Some community leaders have also been known to make false claims. Illinois Judge Michael O’Brien resigned in December, 1995 after admitting that the Medal of Honor that hung in his chamber—that he claimed he had received—was fake. The American Legion magazine reported that O’Brien was caught after a genuine Medal of Honor recipient, Harold Fritz, found out O’Brien had applied for Medal of Honor license plates. O’Brien marched in parades, gave speeches about the two medals he claimed were his and told his friends fictitious stories of valor. But in the end, he was publicly exposed.

"What possesses people to do these things? Paige asked. "I still don’t know."

"I think most of it is just prestige," said Cottone, adding that some people even try to use the medal for financial gain. In a company brochure, California businessman Fred Renz mentioned that he had received the Medal of Honor. He was an impostor who had never served in combat.

There is yet another way that the impostors reveal they are not recipients: They gloat.

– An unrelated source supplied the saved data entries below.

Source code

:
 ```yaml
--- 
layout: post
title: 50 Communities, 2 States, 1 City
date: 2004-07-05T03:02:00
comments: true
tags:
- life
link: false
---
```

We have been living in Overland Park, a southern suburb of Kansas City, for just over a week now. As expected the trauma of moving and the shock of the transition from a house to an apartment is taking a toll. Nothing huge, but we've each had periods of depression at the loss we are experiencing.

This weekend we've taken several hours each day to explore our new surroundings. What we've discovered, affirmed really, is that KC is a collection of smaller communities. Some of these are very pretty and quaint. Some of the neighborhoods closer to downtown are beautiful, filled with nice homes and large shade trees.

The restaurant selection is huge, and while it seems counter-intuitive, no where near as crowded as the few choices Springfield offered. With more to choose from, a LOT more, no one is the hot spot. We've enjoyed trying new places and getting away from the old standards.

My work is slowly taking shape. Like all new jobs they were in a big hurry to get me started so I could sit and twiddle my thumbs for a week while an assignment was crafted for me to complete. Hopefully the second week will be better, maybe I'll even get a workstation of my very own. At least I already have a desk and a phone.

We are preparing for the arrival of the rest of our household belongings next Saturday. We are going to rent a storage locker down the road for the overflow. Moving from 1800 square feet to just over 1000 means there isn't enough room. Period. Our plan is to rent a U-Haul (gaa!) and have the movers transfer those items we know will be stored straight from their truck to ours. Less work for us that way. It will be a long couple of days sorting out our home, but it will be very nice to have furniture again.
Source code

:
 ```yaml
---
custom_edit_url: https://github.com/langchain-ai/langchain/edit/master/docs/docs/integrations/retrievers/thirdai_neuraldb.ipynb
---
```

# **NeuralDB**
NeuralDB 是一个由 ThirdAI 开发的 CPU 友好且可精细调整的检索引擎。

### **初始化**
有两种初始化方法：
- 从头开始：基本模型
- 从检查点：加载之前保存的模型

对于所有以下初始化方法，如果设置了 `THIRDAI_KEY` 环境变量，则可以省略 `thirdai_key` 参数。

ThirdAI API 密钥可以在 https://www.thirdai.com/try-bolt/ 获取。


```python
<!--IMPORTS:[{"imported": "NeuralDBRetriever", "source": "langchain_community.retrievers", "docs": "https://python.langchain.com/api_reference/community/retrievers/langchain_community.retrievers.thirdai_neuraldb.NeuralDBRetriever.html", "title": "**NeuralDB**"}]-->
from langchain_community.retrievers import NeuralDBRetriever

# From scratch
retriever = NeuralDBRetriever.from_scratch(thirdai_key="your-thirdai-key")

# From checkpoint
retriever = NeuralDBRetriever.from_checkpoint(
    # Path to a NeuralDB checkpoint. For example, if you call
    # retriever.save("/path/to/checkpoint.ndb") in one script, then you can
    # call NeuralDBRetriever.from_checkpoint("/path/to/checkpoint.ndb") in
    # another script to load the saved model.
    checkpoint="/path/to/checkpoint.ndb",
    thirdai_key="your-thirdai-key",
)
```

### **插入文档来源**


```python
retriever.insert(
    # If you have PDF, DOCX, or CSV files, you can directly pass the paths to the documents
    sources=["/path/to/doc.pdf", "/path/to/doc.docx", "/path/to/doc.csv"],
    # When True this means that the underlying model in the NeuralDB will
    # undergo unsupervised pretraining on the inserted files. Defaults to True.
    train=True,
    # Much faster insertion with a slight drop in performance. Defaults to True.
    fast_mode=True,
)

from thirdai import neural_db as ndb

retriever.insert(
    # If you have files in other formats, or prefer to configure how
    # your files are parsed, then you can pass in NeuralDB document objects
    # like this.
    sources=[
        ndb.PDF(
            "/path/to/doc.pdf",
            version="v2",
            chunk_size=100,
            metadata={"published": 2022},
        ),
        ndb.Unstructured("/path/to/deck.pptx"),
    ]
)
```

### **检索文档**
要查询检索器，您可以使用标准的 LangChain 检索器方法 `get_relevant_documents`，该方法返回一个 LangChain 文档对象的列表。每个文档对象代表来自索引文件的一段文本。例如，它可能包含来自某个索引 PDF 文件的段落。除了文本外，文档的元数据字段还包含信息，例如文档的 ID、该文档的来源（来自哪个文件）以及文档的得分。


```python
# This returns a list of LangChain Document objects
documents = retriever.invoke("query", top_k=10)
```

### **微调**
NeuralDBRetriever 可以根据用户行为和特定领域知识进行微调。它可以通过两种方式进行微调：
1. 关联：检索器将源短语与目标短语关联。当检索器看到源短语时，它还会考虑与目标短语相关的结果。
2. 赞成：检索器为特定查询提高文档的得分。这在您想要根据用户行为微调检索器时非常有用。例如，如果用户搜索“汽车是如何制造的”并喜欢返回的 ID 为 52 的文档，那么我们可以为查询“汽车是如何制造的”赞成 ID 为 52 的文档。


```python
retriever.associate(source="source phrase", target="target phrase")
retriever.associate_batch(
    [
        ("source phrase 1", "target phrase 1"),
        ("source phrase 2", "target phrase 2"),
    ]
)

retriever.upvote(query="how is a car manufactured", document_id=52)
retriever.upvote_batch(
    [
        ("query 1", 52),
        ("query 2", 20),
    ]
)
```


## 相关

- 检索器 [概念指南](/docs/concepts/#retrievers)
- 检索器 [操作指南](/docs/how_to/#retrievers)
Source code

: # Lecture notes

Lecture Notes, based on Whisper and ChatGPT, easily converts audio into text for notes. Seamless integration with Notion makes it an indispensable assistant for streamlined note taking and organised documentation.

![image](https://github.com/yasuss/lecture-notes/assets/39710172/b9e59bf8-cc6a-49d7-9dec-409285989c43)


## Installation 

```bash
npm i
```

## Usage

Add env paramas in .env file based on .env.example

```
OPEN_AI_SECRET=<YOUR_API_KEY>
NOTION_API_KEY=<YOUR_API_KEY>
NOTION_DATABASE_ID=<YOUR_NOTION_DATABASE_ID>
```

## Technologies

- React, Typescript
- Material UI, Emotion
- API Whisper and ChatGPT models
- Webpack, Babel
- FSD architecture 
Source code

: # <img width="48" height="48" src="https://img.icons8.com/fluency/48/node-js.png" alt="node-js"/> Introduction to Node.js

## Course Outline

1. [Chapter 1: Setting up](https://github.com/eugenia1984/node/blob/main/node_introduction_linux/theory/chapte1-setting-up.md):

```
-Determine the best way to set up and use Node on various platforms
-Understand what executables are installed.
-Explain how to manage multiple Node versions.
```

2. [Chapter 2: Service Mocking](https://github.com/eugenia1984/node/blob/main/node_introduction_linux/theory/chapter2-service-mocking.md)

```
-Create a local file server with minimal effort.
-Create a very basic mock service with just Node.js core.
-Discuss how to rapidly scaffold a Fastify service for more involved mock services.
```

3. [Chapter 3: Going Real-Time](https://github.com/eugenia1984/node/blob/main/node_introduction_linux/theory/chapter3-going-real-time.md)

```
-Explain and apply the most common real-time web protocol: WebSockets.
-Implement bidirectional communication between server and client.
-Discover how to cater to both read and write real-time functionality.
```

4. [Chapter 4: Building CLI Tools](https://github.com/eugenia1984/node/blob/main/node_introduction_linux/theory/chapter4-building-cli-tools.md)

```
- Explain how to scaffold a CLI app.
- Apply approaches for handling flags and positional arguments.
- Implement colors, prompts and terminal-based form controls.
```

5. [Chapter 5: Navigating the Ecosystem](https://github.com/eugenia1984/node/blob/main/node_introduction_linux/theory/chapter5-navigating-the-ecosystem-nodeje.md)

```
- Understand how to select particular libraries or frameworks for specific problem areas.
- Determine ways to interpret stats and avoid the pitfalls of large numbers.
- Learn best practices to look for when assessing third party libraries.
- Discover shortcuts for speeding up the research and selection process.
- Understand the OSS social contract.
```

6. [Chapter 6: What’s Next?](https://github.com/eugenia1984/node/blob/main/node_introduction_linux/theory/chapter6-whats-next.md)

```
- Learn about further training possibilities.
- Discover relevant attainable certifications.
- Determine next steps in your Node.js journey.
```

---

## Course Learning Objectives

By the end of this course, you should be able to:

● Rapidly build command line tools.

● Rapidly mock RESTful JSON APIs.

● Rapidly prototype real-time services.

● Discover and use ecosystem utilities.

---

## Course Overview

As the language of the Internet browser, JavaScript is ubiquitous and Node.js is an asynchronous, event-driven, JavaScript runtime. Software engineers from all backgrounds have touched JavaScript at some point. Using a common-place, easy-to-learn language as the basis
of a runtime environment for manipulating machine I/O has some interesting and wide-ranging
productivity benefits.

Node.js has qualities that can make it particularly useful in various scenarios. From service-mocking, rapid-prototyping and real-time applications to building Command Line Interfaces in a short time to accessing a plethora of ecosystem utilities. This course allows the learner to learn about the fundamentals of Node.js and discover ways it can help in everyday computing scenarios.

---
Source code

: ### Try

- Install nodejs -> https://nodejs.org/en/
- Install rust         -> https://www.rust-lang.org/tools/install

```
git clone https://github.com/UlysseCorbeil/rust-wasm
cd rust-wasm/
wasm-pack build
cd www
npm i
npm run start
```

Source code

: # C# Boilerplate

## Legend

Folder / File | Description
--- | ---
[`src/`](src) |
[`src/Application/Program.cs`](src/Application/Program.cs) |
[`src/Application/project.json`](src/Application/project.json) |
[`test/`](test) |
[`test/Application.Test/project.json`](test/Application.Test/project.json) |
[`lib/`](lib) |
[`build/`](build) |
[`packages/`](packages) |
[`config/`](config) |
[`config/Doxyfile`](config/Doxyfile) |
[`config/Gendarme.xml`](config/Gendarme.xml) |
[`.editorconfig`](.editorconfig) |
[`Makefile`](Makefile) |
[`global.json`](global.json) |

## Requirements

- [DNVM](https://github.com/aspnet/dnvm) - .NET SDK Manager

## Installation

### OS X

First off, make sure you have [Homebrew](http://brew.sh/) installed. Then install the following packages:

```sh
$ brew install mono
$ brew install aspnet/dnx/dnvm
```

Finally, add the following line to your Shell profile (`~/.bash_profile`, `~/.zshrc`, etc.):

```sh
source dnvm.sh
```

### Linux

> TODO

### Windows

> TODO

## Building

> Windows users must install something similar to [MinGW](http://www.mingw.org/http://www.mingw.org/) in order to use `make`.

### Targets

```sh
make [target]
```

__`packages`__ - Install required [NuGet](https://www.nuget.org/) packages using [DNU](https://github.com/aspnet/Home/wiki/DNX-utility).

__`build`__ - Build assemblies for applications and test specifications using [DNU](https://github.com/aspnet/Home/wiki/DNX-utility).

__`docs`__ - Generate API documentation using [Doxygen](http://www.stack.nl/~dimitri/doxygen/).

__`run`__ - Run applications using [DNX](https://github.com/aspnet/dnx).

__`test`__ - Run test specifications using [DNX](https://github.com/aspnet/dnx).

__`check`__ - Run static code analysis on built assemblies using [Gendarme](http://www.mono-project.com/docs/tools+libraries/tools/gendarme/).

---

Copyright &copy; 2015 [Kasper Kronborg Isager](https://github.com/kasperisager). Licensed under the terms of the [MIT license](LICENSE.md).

True Medal of Honor recipients, said Cottone, "are probably the most humble guys that you will ever want to meet."

Cottone is not just enforcing a law, he is helping a group—to which his father belonged—that he holds close to his heart.

"I can’t think of a better group of people to be doing it for—and that’s the veterans," Cottone said.

 

patriot_awd.jpg (8223 bytes)In 1998, the Congressional Medal Of Honor Society awarded its prestigious Distinguished Citizens Award to Special Agent Thomas A. Cottone, Jr. for his tireless efforts to expose and prosecute those who falsely claim to be Medal of Honor recipients.